# How to complete this task
All that should appear is the line containing "## Vue自定义配置" and the lines after it in the records below, each reproduced exactly.

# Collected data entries
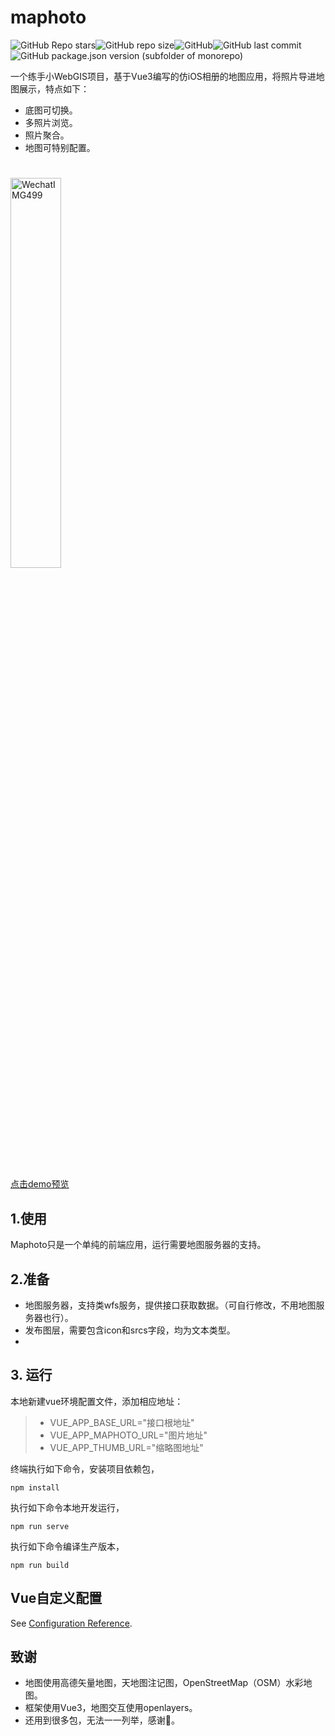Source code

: # maphoto

![GitHub Repo stars](https://img.shields.io/github/stars/WShihan/maphoto?style=plastic)![GitHub repo size](https://img.shields.io/github/repo-size/WShihan/maphoto?style=plastic)![GitHub](https://img.shields.io/github/license/WShihan/maphoto)![GitHub last commit](https://img.shields.io/github/last-commit/WShihan/maphoto?style=plastic)![GitHub package.json version (subfolder of monorepo)](https://img.shields.io/github/package-json/v/WShihan/maphoto)

一个练手小WebGIS项目，基于Vue3编写的仿iOS相册的地图应用，将照片导进地图展示，特点如下：

* 底图可切换。
* 多照片浏览。
* 照片聚合。
* 地图可特别配置。

<img style="width:40%;margin: 5% auto;" src="https://md-1301600412.cos.ap-nanjing.myqcloud.com/pic/typora/WechatIMG499.png" alt="WechatIMG499" />

[点击demo预览](https://www.wsh233.cn/webapp/maphoto)



## 1.使用

Maphoto只是一个单纯的前端应用，运行需要地图服务器的支持。

## 2.准备

* 地图服务器，支持类wfs服务，提供接口获取数据。（可自行修改，不用地图服务器也行）。
* 发布图层，需要包含icon和srcs字段，均为文本类型。
* 

## 3. 运行
本地新建vue环境配置文件，添加相应地址：
> * VUE_APP_BASE_URL="接口根地址"
> * VUE_APP_MAPHOTO_URL="图片地址"
> * VUE_APP_THUMB_URL="缩略图地址"
>



终端执行如下命令，安装项目依赖包，

```
npm install
```

执行如下命令本地开发运行，

```
npm run serve
```

执行如下命令编译生产版本，

```
npm run build
```



## Vue自定义配置

See [Configuration Reference](https://cli.vuejs.org/config/).



## 致谢

* 地图使用高德矢量地图，天地图注记图，OpenStreetMap（OSM）水彩地图。
* 框架使用Vue3，地图交互使用openlayers。
* 还用到很多包，无法一一列举，感谢:sparkling_heart:。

# Exercise solution
## Vue自定义配置

See [Configuration Reference](https://cli.vuejs.org/config/).



## 致谢

* 地图使用高德矢量地图，天地图注记图，OpenStreetMap（OSM）水彩地图。
* 框架使用Vue3，地图交互使用openlayers。
* 还用到很多包，无法一一列举，感谢:sparkling_heart:。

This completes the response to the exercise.